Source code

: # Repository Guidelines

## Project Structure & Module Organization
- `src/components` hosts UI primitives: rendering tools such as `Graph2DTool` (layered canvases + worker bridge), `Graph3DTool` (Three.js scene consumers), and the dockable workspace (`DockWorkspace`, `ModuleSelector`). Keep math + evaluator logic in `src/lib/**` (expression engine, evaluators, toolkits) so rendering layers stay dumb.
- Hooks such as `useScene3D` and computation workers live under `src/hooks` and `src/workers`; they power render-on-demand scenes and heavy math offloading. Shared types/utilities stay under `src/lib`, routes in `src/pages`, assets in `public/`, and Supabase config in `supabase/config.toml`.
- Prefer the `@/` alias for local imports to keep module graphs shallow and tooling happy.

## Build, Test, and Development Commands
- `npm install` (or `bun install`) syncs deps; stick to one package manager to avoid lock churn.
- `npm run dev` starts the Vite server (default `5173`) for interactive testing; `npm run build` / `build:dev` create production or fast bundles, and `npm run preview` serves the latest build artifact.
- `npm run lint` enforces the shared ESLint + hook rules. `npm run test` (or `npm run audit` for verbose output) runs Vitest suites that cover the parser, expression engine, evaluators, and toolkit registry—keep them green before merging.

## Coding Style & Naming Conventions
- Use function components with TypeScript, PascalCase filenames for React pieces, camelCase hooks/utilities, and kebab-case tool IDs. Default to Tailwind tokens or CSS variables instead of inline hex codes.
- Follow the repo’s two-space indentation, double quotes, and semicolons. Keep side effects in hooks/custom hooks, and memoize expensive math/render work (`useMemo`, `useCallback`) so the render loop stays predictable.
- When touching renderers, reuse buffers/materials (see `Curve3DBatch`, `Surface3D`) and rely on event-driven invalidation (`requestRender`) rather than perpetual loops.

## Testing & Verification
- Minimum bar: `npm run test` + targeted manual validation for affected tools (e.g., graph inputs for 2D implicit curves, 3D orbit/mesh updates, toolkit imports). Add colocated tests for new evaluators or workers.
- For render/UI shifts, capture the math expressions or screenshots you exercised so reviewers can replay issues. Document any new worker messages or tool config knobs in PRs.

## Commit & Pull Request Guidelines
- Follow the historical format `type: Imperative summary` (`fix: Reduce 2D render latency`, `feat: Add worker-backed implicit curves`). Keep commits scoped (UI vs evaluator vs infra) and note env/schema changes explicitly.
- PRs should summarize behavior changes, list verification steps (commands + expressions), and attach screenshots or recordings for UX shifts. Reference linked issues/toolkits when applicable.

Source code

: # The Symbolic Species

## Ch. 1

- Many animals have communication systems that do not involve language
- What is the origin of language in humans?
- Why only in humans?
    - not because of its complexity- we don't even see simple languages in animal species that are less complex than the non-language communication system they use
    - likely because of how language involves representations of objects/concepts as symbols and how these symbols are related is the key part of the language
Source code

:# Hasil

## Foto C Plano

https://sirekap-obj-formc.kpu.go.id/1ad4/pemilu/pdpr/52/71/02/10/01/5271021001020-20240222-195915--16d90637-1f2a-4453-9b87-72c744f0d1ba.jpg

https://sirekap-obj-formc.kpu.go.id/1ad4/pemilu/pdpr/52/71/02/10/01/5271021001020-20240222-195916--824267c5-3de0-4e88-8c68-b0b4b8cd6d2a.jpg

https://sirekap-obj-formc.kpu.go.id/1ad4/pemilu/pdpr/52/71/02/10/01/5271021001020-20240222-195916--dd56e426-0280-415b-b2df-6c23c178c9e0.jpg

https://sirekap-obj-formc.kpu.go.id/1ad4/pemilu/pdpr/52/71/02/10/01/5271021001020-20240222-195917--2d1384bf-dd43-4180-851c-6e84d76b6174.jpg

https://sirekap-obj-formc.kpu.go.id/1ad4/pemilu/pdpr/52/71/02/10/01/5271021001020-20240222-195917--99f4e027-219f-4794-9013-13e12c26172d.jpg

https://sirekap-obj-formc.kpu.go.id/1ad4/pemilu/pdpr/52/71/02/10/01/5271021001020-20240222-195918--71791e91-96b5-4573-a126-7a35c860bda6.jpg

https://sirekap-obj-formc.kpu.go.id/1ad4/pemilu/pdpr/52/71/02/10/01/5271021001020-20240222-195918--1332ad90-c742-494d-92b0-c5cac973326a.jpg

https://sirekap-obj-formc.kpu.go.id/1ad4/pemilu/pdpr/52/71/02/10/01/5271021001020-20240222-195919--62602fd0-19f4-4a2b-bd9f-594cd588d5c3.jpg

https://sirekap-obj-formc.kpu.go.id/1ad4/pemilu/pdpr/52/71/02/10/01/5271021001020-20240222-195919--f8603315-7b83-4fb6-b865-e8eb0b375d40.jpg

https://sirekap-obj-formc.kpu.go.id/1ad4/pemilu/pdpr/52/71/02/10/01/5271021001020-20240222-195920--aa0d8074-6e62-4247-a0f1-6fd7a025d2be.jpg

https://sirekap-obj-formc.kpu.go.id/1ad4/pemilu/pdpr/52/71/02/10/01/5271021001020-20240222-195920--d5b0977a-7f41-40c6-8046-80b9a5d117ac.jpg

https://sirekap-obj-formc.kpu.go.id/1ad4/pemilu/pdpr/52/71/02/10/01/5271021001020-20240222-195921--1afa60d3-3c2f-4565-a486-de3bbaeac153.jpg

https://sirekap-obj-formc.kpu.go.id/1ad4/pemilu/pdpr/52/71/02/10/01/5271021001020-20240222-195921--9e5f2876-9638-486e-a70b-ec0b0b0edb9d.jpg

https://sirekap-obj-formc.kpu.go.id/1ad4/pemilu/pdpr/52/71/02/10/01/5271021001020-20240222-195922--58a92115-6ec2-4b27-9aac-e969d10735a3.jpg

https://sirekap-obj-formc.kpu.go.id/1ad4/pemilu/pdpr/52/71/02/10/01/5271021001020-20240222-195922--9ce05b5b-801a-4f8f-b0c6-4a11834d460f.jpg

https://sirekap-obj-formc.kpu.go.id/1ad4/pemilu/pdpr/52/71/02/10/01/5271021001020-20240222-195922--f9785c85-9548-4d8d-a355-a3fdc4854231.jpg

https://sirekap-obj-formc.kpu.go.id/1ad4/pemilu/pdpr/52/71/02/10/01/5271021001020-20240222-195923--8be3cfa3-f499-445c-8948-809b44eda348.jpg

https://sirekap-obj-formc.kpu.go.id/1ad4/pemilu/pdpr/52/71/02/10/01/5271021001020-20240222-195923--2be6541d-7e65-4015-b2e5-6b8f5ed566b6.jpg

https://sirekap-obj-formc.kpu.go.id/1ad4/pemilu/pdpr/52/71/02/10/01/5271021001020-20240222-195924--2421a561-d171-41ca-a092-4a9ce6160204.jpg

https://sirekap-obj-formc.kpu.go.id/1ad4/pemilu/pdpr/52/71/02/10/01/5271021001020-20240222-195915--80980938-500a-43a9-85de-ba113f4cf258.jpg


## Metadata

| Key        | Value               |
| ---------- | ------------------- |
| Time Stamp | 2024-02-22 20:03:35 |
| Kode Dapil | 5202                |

WHAT YOU NEED TO DO: State how many lines of the records contain the string "than". The number is the whole answer.

THE ANSWER: 2